WHAT THE TASK ASKS »
Output every entry below exactly, without its pictures.

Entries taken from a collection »
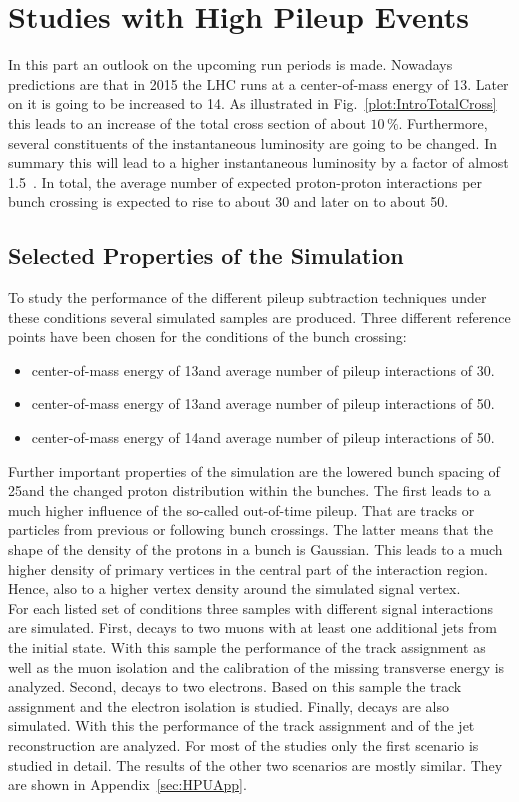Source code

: \chapter{Studies with High Pileup Events \label{sec:HPU}}

In this part an outlook on the upcoming run periods is made. Nowadays predictions are that in 2015 the LHC runs at a center-of-mass energy of 13\TeV. Later on it is going to be increased to 14\TeV. As illustrated in Fig.~\ref{plot:IntroTotalCross} this leads to an increase of the total cross section of about $10\,\%$. Furthermore, several constituents of the instantaneous luminosity are going to be changed. In summary this will lead to a higher instantaneous luminosity by a factor of almost 1.5~\cite{LHCUpgrade}. In total, the average number of expected proton-proton interactions per bunch crossing is expected to rise to about 30 and later on to about 50.

\section{Selected Properties of the Simulation \label{sec:HPUSim}}

To study the performance of the different pileup subtraction techniques under these conditions several simulated samples are produced. Three different reference points have been chosen for the conditions of the bunch crossing:
\begin{itemize}
\item center-of-mass energy of 13\TeV and average number of pileup interactions of 30.
\item center-of-mass energy of 13\TeV and average number of pileup interactions of 50.
\item center-of-mass energy of 14\TeV and average number of pileup interactions of 50.
\end{itemize}
Further important properties of the simulation are the lowered bunch spacing of 25\ns and the changed proton distribution within the bunches. The first leads to a much higher influence of the so-called out-of-time pileup. That are tracks or particles from previous or following bunch crossings. The latter means that the shape of the density of the protons in a bunch is Gaussian. This leads to a much higher density of primary vertices in the central part of the interaction region. Hence, also to a higher vertex density around the simulated signal vertex. \\
For each listed set of conditions three samples with different signal interactions are simulated. First, \Zz decays to two muons with at least one additional jets from the initial state. With this sample the performance of the track assignment as well as the muon isolation and the calibration of the missing transverse energy \ETmiss is analyzed. Second, \Zz decays to two electrons. Based on this sample the track assignment and the electron isolation is studied. Finally, \ttbar decays are also simulated. With this the performance of the track assignment and of the jet reconstruction are analyzed. For most of the studies only the first scenario is studied in detail. The results of the other two scenarios are mostly similar. They are shown in Appendix~\ref{sec:HPUApp}.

TASK RESULT »
Source code

: \chapter{Studies with High Pileup Events \label{sec:HPU}}

In this part an outlook on the upcoming run periods is made. Nowadays predictions are that in 2015 the LHC runs at a center-of-mass energy of 13\TeV. Later on it is going to be increased to 14\TeV. As illustrated in Fig.~\ref{plot:IntroTotalCross} this leads to an increase of the total cross section of about $10\,\%$. Furthermore, several constituents of the instantaneous luminosity are going to be changed. In summary this will lead to a higher instantaneous luminosity by a factor of almost 1.5~\cite{LHCUpgrade}. In total, the average number of expected proton-proton interactions per bunch crossing is expected to rise to about 30 and later on to about 50.

\section{Selected Properties of the Simulation \label{sec:HPUSim}}

To study the performance of the different pileup subtraction techniques under these conditions several simulated samples are produced. Three different reference points have been chosen for the conditions of the bunch crossing:
\begin{itemize}
\item center-of-mass energy of 13\TeV and average number of pileup interactions of 30.
\item center-of-mass energy of 13\TeV and average number of pileup interactions of 50.
\item center-of-mass energy of 14\TeV and average number of pileup interactions of 50.
\end{itemize}
Further important properties of the simulation are the lowered bunch spacing of 25\ns and the changed proton distribution within the bunches. The first leads to a much higher influence of the so-called out-of-time pileup. That are tracks or particles from previous or following bunch crossings. The latter means that the shape of the density of the protons in a bunch is Gaussian. This leads to a much higher density of primary vertices in the central part of the interaction region. Hence, also to a higher vertex density around the simulated signal vertex. \\
For each listed set of conditions three samples with different signal interactions are simulated. First, \Zz decays to two muons with at least one additional jets from the initial state. With this sample the performance of the track assignment as well as the muon isolation and the calibration of the missing transverse energy \ETmiss is analyzed. Second, \Zz decays to two electrons. Based on this sample the track assignment and the electron isolation is studied. Finally, \ttbar decays are also simulated. With this the performance of the track assignment and of the jet reconstruction are analyzed. For most of the studies only the first scenario is studied in detail. The results of the other two scenarios are mostly similar. They are shown in Appendix~\ref{sec:HPUApp}.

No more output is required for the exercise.